▶ [Task instructions] Would you output the lines from the one containing "3. Launch Blender!" through the final line of the entries, exactly and with pictures omitted?

▼▼▼

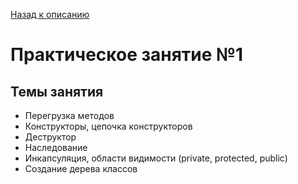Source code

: [Назад к описанию](../../README.md)

# Практическое занятие №1

## Темы занятия

- Перегрузка методов
- Конструкторы, цепочка конструкторов
- Деструктор
- Наследование
- Инкапсуляция, области видимости (private, protected, public)
- Создание дерева классов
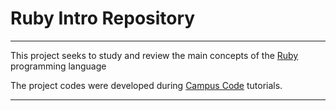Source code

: # Ruby Intro Repository

<hr/>


This project seeks to study and review the main concepts of the [Ruby](https://www.ruby-lang.org/pt/) programming language 

The project codes were developed during [Campus Code](https://campuscode.com.br/) tutorials. 


<hr/>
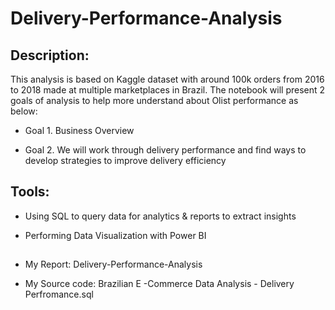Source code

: # Delivery-Performance-Analysis

## Description:

This analysis is based on Kaggle dataset with around 100k orders from 2016 to 2018 made at multiple marketplaces in Brazil. The notebook will present 2 goals of analysis to help more understand about Olist performance as below:

 - Goal 1. Business Overview

 - Goal 2. We will work through delivery performance and find ways to develop strategies to improve delivery efficiency

## Tools:

- Using SQL to query data for analytics & reports to extract insights

- Performing Data Visualization with Power BI  

## 

- My Report: Delivery-Performance-Analysis

- My Source code: Brazilian E -Commerce Data Analysis - Delivery Perfromance.sql
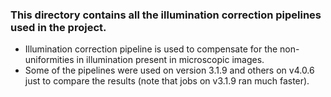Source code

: ### This directory contains all the illumination correction pipelines used in the project.
- Illumination correction pipeline is used to compensate for the non-uniformities in illumination present in microscopic images.
- Some of the pipelines were used on version 3.1.9 and others on v4.0.6 just to compare the results (note that jobs on v3.1.9 ran much faster).
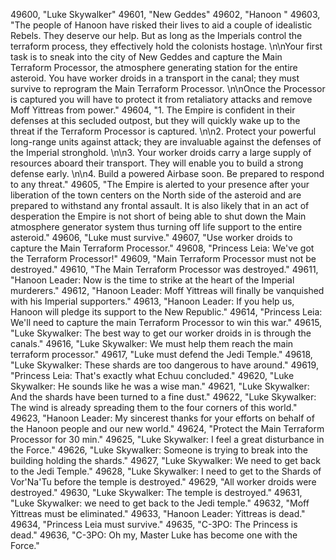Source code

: ﻿49600, "Luke Skywalker"
49601, "New Geddes"
49602, "Hanoon "
49603, "The people of Hanoon have risked their lives to aid a couple of idealistic Rebels.  They deserve our help.  But as long as the Imperials control the terraform process, they effectively hold the colonists hostage. \n\nYour first task is to sneak into the city of New Geddes and capture the Main Terraform Processor, the atmosphere generating station for the entire asteroid.  You have worker droids in a transport in the canal; they must survive to reprogram the Main Terraform Processor. \n\nOnce the Processor is captured you will have to protect it from retaliatory attacks and remove Moff Yittreas from power."
49604, "1. The Empire is confident in their defenses at this secluded outpost, but they will quickly wake up to the threat if the Terraform Processor is captured. \n\n2. Protect your powerful long-range units against attack; they are invaluable against the defenses of the Imperial stronghold. \n\n3. Your worker droids carry a large supply of resources aboard their transport.  They will enable you to build a strong defense early. \n\n4. Build a powered Airbase soon.  Be prepared to respond to any threat."
49605, "The Empire is alerted to your presence after your liberation of the town centers on the North side of the asteroid and are prepared to withstand any frontal assault.  It is also likely that in an act of desperation the Empire is not short of being able to shut down the Main atmosphere generator system thus turning off life support to the entire asteroid."
49606, "Luke must survive."
49607, "Use worker droids to capture the Main Terraform Processor."
49608, "Princess Leia: We've got the Terraform Processor!"
49609, "Main Terraform Processor must not be destroyed."
49610, "The Main Terraform Processor was destroyed."
49611, "Hanoon Leader: Now is the time to strike at the heart of the Imperial murderers."
49612, "Hanoon Leader: Moff Yittreas will finally be vanquished with his Imperial supporters."
49613, "Hanoon Leader: If you help us, Hanoon will pledge its support to the New Republic."
49614, "Princess Leia: We'll need to capture the main Terraform Processor to win this war."
49615, "Luke Skywalker: The best way to get our worker droids in is through the canals."
49616, "Luke Skywalker: We must help them reach the main terraform processor."
49617, "Luke must defend the Jedi Temple."
49618, "Luke Skywalker: These shards are too dangerous to have around."
49619, "Princess Leia: That's exactly what Echuu concluded."
49620, "Luke Skywalker: He sounds like he was a wise man."
49621, "Luke Skywalker: And the shards have been turned to a fine dust."
49622, "Luke Skywalker: The wind is already spreading them to the four corners of this world."
49623, "Hanoon Leader: My sincerest thanks for your efforts on behalf of the Hanoon people and our new world."
49624, "Protect the Main Terraform Processor for 30 min."
49625, "Luke Skywalker: I feel a great disturbance in the Force."
49626, "Luke Skywalker: Someone is trying to break into the building holding the shards."
49627, "Luke Skywalker: We need to get back to the Jedi Temple."
49628, "Luke Skywalker: I need to get to the Shards of Vor'Na'Tu before the temple is destroyed."
49629, "All worker droids were destroyed."
49630, "Luke Skywalker: The temple is destroyed."
49631, "Luke Skywalker: we need to get back to the Jedi temple."
49632, "Moff Yittreas must be eliminated."
49633, "Hanoon Leader: Yittreas is dead."
49634, "Princess Leia must survive."
49635, "C-3PO: The Princess is dead."
49636, "C-3PO: Oh my, Master Luke has become one with the Force."
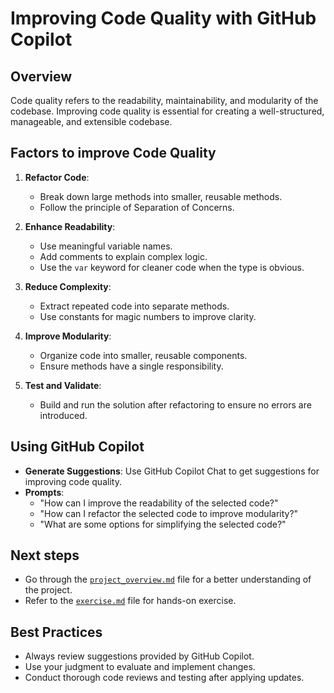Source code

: # Improving Code Quality with GitHub Copilot

## Overview
Code quality refers to the readability, maintainability, and modularity of the codebase. Improving code quality is essential for creating a well-structured, manageable, and extensible codebase.

## Factors to improve Code Quality

1. **Refactor Code**:
   - Break down large methods into smaller, reusable methods.
   - Follow the principle of Separation of Concerns.

2. **Enhance Readability**:
   - Use meaningful variable names.
   - Add comments to explain complex logic.
   - Use the `var` keyword for cleaner code when the type is obvious.

3. **Reduce Complexity**:
   - Extract repeated code into separate methods.
   - Use constants for magic numbers to improve clarity.

4. **Improve Modularity**:
   - Organize code into smaller, reusable components.
   - Ensure methods have a single responsibility.

5. **Test and Validate**:
   - Build and run the solution after refactoring to ensure no errors are introduced.

## Using GitHub Copilot

- **Generate Suggestions**: Use GitHub Copilot Chat to get suggestions for improving code quality.
- **Prompts**:
  - "How can I improve the readability of the selected code?"
  - "How can I refactor the selected code to improve modularity?"
  - "What are some options for simplifying the selected code?"

## Next steps

- Go through the [`project_overview.md`](../docs/project_overivew.md) file for a better understanding of the project.
- Refer to the [`exercise.md`](../docs/exercise.md) file for hands-on exercise.

## Best Practices
- Always review suggestions provided by GitHub Copilot.
- Use your judgment to evaluate and implement changes.
- Conduct thorough code reviews and testing after applying updates.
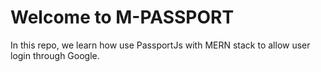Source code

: # Welcome to M-PASSPORT

In this repo, we learn how use PassportJs with MERN stack to allow user login through Google.
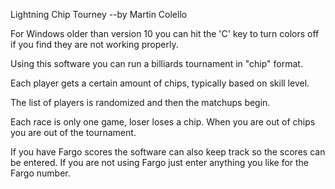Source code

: Lightning Chip Tourney           --by Martin Colello

For Windows older than version 10 you can hit the 'C' key to turn colors off if you find they are not working properly.

Using this software you can run a billiards tournament
in "chip" format.

Each player gets a certain amount of chips, typically
based on skill level.

The list of players is randomized and then the matchups begin.

Each race is only one game, loser loses a chip.  When you
are out of chips you are out of the tournament.

If you have Fargo scores the software can also keep track so the
scores can be entered.  If you are not using Fargo just enter
anything you like for the Fargo number.

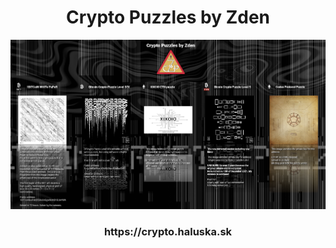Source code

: <div align="center">
  <h1>Crypto Puzzles by Zden</h1>
</div>

<div align="center">
  <img src="./cyptoPuzzles_Zden.png" alt="Crypto Puzzles by Zden" width="600">

</div>
</div>


<div align="center">
  <h3>https://crypto.haluska.sk</h3>
</div>
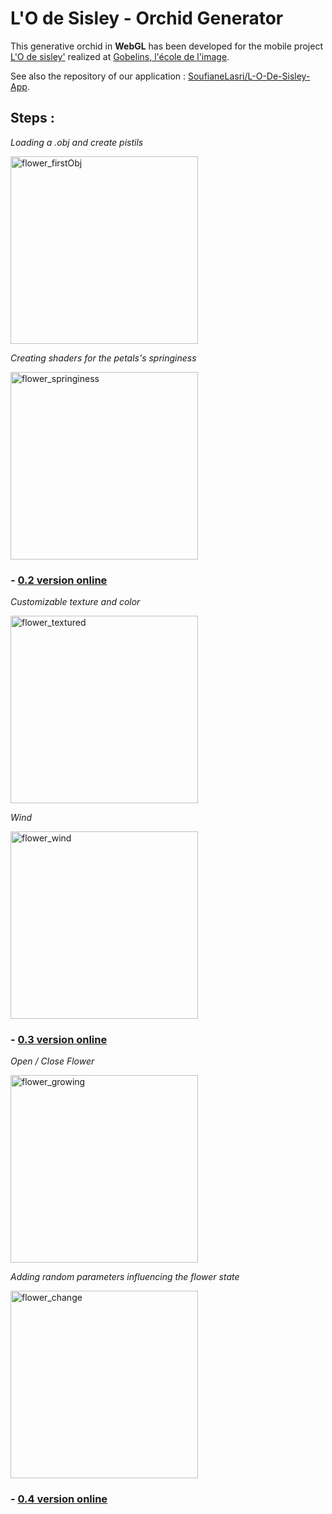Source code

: # L'O de Sisley - Orchid Generator

This generative orchid in **WebGL** has been developed for the mobile project [L'O de sisley'](http://www.jeremieboulay.fr/o-de-sisley/) realized at [Gobelins, l'école de l'image](http://www.gobelins.fr/).

See also the repository of our application : [SoufianeLasri/L-O-De-Sisley-App](https://github.com/SoufianeLasri/L-O-De-Sisley-App).

## Steps :

*Loading a .obj and create pistils*

<img alt="flower_firstObj" src="https://github.com/Jeremboo/orchidgenerator/blob/master/1_GIFs/0_flower_firstObj.gif?raw=true" width="300">


*Creating shaders for the petals's springiness*

<img alt="flower_springiness" src="https://github.com/Jeremboo/orchidgenerator/blob/master/1_GIFs/1_flower_springiness.gif?raw=true" width="300">

### - [0.2 version online](http://jeremieboulay.fr/o-de-sisley/0.2/)


*Customizable texture and color*

<img alt="flower_textured" src="https://github.com/Jeremboo/orchidgenerator/blob/master/1_GIFs/2_flower_textured.gif?raw=true" width="300">

*Wind*

<img alt="flower_wind" src="https://github.com/Jeremboo/orchidgenerator/blob/master/1_GIFs/3_flower_wind.gif?raw=true" width="300">

### - [0.3 version online](http://jeremieboulay.fr/o-de-sisley/0.3/)

*Open / Close Flower*

<img alt="flower_growing" src="https://github.com/Jeremboo/orchidgenerator/blob/master/1_GIFs/4_flower_growing.gif?raw=true" width="300">

*Adding random parameters influencing the flower state*

<img alt="flower_change" src="https://github.com/Jeremboo/orchidgenerator/blob/master/1_GIFs/5_flower_change.gif?raw=true" width="300">

### - [0.4 version online](http://jeremieboulay.fr/o-de-sisley/0.4/)
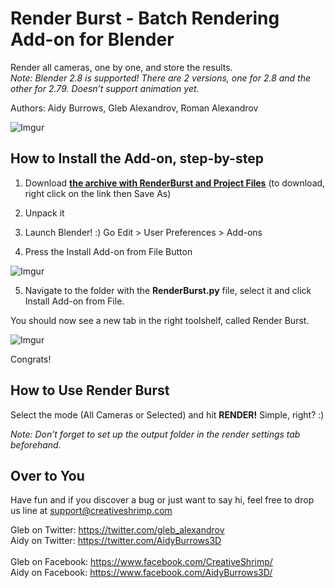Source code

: # Render Burst - Batch Rendering Add-on for Blender 

Render all cameras, one by one, and store the results. <br />
*Note: Blender 2.8 is supported! There are 2 versions, one for 2.8 and the other for 2.79. Doesn’t support animation yet.<br />*

Authors: Aidy Burrows, Gleb Alexandrov, Roman Alexandrov<br />

![Imgur](https://i.imgur.com/VoyEm7D.jpg)


## How to Install the Add-on, step-by-step

1. Download **[the archive with RenderBurst and Project Files](https://github.com/VertStretch/RenderBurst/archive/master.zip)** (to download, right click on the link then Save As)

2. Unpack it

3. Launch Blender! :) Go Edit > User Preferences > Add-ons

4. Press the Install Add-on from File Button

![Imgur](https://i.imgur.com/7YLATlj.png)

5. Navigate to the folder with the **RenderBurst.py** file, select it and click Install Add-on from File.<br />

You should now see a new tab in the right toolshelf, called Render Burst. 

![Imgur](https://i.imgur.com/hkKezey.png)

Congrats!<br />


## How to Use Render Burst

Select the mode (All Cameras or Selected) and hit **RENDER!** Simple, right? :)

*Note: Don’t forget to set up the output folder in the render settings tab beforehand.*


## Over to You

Have fun and if you discover a bug or just want to say hi, feel free to drop us line at support@creativeshrimp.com

Gleb on Twitter: https://twitter.com/gleb_alexandrov <br />
Aidy on Twitter: https://twitter.com/AidyBurrows3D <br /> <br />
Gleb on Facebook: https://www.facebook.com/CreativeShrimp/ <br />
Aidy on Facebook: https://www.facebook.com/AidyBurrows3D/ <br />
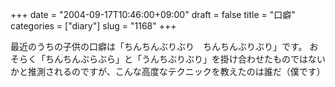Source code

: +++
date = "2004-09-17T10:46:00+09:00"
draft = false
title = "口癖"
categories = ["diary"]
slug = "1168"
+++

最近のうちの子供の口癖は「ちんちんぶりぶり　ちんちんぶりぶり」です。
おそらく「ちんちんぶらぶら」と「うんちぶりぶり」を掛け合わせたものではないかと推測されるのですが、こんな高度なテクニックを教えたのは誰だ（僕です）
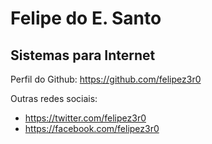 # Felipe do E. Santo
## Sistemas para Internet

Perfil do Github: https://github.com/felipez3r0

Outras redes sociais: 
- https://twitter.com/felipez3r0
- https://facebook.com/felipez3r0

▲▲▲

▶ [Answer area]
3. Launch Blender! :) Go Edit > User Preferences > Add-ons

4. Press the Install Add-on from File Button

![Imgur](https://i.imgur.com/7YLATlj.png)

5. Navigate to the folder with the **RenderBurst.py** file, select it and click Install Add-on from File.<br />

You should now see a new tab in the right toolshelf, called Render Burst. 

![Imgur](https://i.imgur.com/hkKezey.png)

Congrats!<br />


## How to Use Render Burst

Select the mode (All Cameras or Selected) and hit **RENDER!** Simple, right? :)

*Note: Don’t forget to set up the output folder in the render settings tab beforehand.*


## Over to You

Have fun and if you discover a bug or just want to say hi, feel free to drop us line at support@creativeshrimp.com

Gleb on Twitter: https://twitter.com/gleb_alexandrov <br />
Aidy on Twitter: https://twitter.com/AidyBurrows3D <br /> <br />
Gleb on Facebook: https://www.facebook.com/CreativeShrimp/ <br />
Aidy on Facebook: https://www.facebook.com/AidyBurrows3D/ <br />
Source code

: +++
date = "2004-09-17T10:46:00+09:00"
draft = false
title = "口癖"
categories = ["diary"]
slug = "1168"
+++

最近のうちの子供の口癖は「ちんちんぶりぶり　ちんちんぶりぶり」です。
おそらく「ちんちんぶらぶら」と「うんちぶりぶり」を掛け合わせたものではないかと推測されるのですが、こんな高度なテクニックを教えたのは誰だ（僕です）
 # Felipe do E. Santo
## Sistemas para Internet

Perfil do Github: https://github.com/felipez3r0

Outras redes sociais: 
- https://twitter.com/felipez3r0
- https://facebook.com/felipez3r0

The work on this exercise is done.